2018 Outlook: After struggling early in his sophomore season, Bregman took a significant step forward during the second half of 2017, batting .315/.367/.536 with 11 home runs and 44 RBIs. In the process, he made noticeable gains hitting right-handed pitching while boosting his contact rate to 84.6 percent and well-hit average to .188. Those improvements bode well for his ability to fill the batting average and power categories. What's more, Bregman snuck in 30 games at shortstop while Carlos Correa was sidelined, giving the youngster coveted dual-position eligibility (third base being his usual position). If you're looking for a breakthrough candidate, Bregman is a wise pick-up, a top dynasty-league target and a surefire early-round pick in redraft formats.

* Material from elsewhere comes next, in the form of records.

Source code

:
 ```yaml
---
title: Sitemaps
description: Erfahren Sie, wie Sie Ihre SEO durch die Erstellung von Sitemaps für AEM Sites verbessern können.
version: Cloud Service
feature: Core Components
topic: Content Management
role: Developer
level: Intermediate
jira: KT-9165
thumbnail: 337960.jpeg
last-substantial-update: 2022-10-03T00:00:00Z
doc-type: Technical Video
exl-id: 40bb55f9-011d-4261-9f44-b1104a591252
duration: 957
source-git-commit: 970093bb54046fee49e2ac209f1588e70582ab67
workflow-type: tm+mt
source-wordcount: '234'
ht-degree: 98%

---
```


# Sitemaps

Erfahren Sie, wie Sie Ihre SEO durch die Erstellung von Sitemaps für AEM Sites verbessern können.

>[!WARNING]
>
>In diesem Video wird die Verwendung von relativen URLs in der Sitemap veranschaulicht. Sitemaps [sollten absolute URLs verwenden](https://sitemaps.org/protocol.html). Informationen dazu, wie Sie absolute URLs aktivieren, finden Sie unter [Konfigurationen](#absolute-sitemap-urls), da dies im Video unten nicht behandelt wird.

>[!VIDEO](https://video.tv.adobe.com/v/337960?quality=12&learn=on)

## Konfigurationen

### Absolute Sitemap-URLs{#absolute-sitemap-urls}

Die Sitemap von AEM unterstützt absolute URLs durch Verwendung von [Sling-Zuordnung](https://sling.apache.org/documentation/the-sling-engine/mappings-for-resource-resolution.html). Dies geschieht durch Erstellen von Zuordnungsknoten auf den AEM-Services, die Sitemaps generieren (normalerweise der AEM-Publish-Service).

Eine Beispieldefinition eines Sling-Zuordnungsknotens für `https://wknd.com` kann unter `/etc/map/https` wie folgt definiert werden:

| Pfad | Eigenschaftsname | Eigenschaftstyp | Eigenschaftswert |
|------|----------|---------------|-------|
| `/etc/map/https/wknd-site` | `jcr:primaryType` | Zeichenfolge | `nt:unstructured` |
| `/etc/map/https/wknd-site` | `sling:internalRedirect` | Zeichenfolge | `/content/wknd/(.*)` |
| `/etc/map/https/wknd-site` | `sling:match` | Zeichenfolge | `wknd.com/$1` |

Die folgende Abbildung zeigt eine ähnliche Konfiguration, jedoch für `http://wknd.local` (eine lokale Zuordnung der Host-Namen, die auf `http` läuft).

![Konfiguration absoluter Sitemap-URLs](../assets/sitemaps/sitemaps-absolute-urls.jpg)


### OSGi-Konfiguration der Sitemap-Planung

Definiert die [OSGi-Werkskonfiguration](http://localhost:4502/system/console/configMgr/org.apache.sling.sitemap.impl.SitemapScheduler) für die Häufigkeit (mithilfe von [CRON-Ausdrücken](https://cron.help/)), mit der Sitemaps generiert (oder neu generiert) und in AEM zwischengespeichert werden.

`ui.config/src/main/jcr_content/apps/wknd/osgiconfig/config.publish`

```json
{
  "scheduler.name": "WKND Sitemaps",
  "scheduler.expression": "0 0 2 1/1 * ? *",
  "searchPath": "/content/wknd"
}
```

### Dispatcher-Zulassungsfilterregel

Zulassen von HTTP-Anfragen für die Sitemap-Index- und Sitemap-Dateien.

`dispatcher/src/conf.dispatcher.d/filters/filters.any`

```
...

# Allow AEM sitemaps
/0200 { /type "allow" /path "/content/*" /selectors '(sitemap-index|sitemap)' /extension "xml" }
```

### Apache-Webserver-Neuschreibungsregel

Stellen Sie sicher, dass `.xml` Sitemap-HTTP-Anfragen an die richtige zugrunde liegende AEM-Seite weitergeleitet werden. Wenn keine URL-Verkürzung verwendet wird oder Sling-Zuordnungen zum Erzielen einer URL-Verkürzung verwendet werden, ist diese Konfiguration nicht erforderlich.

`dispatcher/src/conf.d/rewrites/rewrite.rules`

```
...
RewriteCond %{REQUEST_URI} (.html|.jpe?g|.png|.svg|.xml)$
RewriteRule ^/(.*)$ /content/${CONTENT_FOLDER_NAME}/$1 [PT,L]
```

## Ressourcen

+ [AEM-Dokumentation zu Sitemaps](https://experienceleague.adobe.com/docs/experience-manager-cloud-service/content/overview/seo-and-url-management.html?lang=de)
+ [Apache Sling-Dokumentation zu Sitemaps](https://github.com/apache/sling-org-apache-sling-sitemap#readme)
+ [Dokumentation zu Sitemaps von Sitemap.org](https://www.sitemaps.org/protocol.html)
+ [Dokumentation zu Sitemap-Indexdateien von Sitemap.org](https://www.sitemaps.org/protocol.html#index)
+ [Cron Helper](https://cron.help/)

2018 Outlook: He's as consistent a power source as they come -- the only player in baseball to have hit at least 30 home runs in each of the past six seasons -- and possesses one of the keenest batting eyes in baseball. He's one of only three players with at least a 10 percent walk rate and no more than a 20 percent strikeout rate while qualifying for the batting title in each of the past six seasons (also Joe Mauer, Carlos Santana). These skills make Encarnacion one of the most attractive picks in points-based leagues, but he's also a viable early-round pick in rotisserie leagues, where his status as a heart-of-the-order hitter in a potent lineup helps. Now 35, Encarnacion's best years are probably behind rather than ahead of him, but expect the aging curve to be gentler on him than most thanks to his plate discipline.